Google Summer of Code Proposal - Revamp GetTor

Below is my proposal for the 2014 GSoC.

== What project would you like to work on? ==

I'm interested in the Revamp Gettor project. I believe GetTor has a huge impact on avoiding censorship, and therefore it could be expanded to do a lot more of what it does now. I propose a redesign of the current code, oriented to modules, which the users can access via common services and get the required info. The idea is that this new design will allow the implementation of new modules in the future.

The idea I propose can be explained in the following points:

  1. A modular design, with a core module in charge of transmitting data to the others modules. Each module will be accessed via a different "service" (e.g. SMTP).

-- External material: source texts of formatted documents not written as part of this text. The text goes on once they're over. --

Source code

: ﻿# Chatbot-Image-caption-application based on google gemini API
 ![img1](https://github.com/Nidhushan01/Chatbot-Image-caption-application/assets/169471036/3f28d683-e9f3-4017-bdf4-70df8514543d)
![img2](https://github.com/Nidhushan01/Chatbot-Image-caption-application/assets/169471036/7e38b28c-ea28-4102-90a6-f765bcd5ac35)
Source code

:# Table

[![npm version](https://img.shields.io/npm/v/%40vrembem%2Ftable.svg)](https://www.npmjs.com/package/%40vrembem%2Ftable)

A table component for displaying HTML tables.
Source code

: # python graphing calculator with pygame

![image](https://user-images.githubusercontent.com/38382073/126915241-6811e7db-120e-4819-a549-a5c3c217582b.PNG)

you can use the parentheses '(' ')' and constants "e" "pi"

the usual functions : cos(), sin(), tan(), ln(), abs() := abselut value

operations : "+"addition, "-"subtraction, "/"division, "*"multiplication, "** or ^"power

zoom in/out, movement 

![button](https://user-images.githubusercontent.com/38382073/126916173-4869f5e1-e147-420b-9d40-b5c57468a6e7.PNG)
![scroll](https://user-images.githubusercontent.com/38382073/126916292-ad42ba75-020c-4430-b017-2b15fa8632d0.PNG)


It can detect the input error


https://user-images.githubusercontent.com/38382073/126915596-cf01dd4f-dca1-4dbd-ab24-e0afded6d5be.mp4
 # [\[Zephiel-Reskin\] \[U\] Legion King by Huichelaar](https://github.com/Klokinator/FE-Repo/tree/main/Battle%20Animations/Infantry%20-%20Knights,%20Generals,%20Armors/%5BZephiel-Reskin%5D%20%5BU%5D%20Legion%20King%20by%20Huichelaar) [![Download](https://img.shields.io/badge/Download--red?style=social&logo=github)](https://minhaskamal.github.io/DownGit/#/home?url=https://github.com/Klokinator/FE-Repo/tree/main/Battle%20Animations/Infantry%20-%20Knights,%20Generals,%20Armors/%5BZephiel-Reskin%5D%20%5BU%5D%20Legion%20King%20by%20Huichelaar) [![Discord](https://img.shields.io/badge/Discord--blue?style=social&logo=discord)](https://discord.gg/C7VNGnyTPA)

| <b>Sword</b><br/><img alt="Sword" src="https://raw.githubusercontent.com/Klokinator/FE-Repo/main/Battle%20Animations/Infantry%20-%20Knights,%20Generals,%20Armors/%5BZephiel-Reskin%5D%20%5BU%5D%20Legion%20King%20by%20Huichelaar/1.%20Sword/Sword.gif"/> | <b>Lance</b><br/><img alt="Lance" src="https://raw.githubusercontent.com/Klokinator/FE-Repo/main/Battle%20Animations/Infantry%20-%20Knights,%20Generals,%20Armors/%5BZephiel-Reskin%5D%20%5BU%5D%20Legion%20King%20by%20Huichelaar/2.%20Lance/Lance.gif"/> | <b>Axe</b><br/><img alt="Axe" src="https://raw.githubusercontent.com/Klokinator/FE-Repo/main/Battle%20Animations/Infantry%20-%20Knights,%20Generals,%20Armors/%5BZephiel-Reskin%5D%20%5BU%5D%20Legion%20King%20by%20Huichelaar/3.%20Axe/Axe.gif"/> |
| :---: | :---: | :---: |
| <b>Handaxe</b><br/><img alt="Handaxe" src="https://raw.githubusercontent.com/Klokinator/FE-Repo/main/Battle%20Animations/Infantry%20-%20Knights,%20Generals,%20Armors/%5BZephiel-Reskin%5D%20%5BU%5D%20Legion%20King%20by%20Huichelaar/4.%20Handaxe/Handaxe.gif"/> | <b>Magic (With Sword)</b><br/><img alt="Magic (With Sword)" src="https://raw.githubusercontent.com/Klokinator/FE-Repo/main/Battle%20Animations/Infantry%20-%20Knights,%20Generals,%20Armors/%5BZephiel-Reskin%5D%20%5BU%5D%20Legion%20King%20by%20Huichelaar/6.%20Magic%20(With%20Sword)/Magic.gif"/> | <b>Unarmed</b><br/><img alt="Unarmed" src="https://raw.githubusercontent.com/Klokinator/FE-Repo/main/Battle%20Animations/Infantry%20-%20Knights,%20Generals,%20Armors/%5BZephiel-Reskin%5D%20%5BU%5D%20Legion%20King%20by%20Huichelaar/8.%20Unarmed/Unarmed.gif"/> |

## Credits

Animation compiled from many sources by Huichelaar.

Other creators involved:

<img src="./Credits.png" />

  2. The core module will be in charge of receiving requests from the other modules and answer them. For example, the SMTP module will say "Give me the URL links for TBB in this language" and the core module will answer with the desired links. These links could be retrieved from several locations, my proposal is that the links could be stored in a private git repository available only to trusted Tor developers, so the links and other data could vary with time according to the different censorship behaviours.

  3. As I said, the modules will each accessed via a different "service". I propose the following three for starting:

All three modules should be in the same server. The core module should provide formatted data in order to make it easy to create new modules that interact with it. Clean and scalable code are a must.

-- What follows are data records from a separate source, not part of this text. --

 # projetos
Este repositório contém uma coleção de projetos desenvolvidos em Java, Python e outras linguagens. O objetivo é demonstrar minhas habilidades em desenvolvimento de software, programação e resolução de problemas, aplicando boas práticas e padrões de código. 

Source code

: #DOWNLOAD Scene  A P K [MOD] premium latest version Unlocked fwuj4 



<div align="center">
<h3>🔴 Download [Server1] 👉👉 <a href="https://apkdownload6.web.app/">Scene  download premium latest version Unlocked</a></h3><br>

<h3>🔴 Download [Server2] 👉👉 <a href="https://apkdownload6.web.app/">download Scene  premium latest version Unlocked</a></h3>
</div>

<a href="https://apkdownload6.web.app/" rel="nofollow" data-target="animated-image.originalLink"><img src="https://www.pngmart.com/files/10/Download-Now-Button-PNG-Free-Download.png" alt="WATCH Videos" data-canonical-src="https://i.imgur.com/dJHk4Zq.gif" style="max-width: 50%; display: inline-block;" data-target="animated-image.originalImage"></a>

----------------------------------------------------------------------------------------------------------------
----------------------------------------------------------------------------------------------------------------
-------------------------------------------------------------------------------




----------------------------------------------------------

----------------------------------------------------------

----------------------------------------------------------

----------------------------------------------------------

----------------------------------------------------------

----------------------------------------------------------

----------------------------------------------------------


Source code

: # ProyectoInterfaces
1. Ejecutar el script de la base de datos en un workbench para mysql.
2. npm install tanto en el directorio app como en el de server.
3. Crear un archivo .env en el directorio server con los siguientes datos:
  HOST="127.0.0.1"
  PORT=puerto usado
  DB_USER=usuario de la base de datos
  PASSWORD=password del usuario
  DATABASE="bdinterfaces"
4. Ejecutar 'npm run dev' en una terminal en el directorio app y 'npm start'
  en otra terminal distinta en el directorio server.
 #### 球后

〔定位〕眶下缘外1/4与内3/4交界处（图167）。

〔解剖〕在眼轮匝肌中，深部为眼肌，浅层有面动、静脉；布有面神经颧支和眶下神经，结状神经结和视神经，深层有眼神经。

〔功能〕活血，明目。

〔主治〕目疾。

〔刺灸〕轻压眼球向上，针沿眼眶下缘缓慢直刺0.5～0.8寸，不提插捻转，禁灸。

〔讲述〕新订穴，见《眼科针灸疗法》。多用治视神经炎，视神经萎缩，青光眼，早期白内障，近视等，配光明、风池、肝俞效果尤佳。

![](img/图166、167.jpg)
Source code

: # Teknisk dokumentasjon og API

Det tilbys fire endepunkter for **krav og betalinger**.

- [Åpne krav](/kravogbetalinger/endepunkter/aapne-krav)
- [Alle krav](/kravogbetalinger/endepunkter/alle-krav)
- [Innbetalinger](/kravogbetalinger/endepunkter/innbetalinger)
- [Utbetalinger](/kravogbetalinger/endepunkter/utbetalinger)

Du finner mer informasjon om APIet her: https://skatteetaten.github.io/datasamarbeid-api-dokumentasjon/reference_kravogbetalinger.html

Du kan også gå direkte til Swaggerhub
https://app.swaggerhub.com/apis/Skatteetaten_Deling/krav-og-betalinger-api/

I see two options of interacting with the core module. The first one via system commands (modules will need to make a system call to get the info):

  $ gettor-core --pkg=TBB --lang=en --version=latest --type=URL --os=linux
  {"Status":"Success", "Content":"http://some.page1, https://some.page2"}

  $ gettor-core --pkg=TBB --lang=es --version=latest --type=URI --os=linux
  {"Status":"Success", "Content":"/home/tbb/latest/latest_es.tgz"}

  $ gettor-core --pkg=TBB --lang=jj --version=latest --type=URL --os=linux
  {"Status":"Fail", "Content":"Unsopported language"}

The second one as a Python module, similar to the current code:

  import gettor.core
  
  # receive and parse requests
  
  response = gettor.core.get(params)
  
  if response['status'] == 'success':
    # send data back to user
  else:
    # process error in response['content'] 

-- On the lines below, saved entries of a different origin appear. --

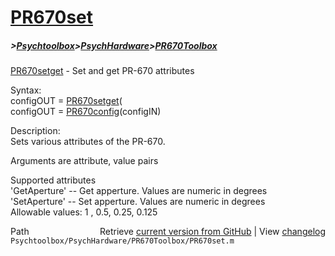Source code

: # [PR670set](PR670set)
##### >[Psychtoolbox](Psychtoolbox)>[PsychHardware](PsychHardware)>[PR670Toolbox](PR670Toolbox)

[PR670setget](PR670setget) - Set and get PR-670 attributes  
  
Syntax:  
configOUT = [PR670setget](PR670setget)(  
configOUT = [PR670config](PR670config)(configIN)  
  
Description:  
Sets various attributes of the PR-670.  
  
Arguments are attribute, value pairs  
  
Supported attributes  
  'GetAperture' -- Get apperture.  Values are numeric in degrees  
  'SetAperture' -- Set apperture.  Values are numeric in degrees  
   Allowable values: 1 , 0.5, 0.25, 0.125  




<div class="code_header" style="text-align:right;">
  <span style="float:left;">Path&nbsp;&nbsp;</span> <span class="counter">Retrieve <a href=
  "https://raw.github.com/Psychtoolbox-3/Psychtoolbox-3/beta/Psychtoolbox/PsychHardware/PR670Toolbox/PR670set.m">current version from GitHub</a> | View <a href=
  "https://github.com/Psychtoolbox-3/Psychtoolbox-3/commits/beta/Psychtoolbox/PsychHardware/PR670Toolbox/PR670set.m">changelog</a></span>
</div>
<div class="code">
  <code>Psychtoolbox/PsychHardware/PR670Toolbox/PR670set.m</code>
</div>

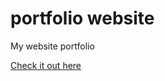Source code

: # portfolio website
 My website portfolio

 <a href="http://www.olivershooter.me">Check it out here</a>
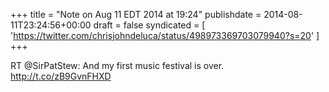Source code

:+++
title = "Note on Aug 11 EDT 2014 at 19:24"
publishdate = 2014-08-11T23:24:56+00:00
draft = false
syndicated = [ 'https://twitter.com/chrisjohndeluca/status/498973369703079940?s=20' ]
+++

RT @SirPatStew: And my first music festival is over. http://t.co/zB9GvnFHXD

Parsing the requests to call the core module should be handled by each module, as well as flood prevention. Logging and stats should be handled by the core module.

Here is a (very) simple diagram of what I've tried to explain:

              -----------
           ->|SMTP Module|
         /    -----------  \                                       Trusted Tor developer
        /                   \                                      /  
       /     ------------    \       ------          --------   <-
USERS<----> |Skype Module|   <----> | CORE | <----> | GIT REPO|  <---- Trusted Tor developer
       \      -----------    /       ------          --------   <-
        \                   /         |           (Data source)   \  
         \     --------------         |                            \ Trusted Tor developer
          \-->|Twitter Module|        | 
               --------------         |
            \                         |
             \             ---------------
              \---------->| OTHER SERVICES|
                           --------------- 
 
  

The main idea is that this new design would allow for new modules to be implemented in the future.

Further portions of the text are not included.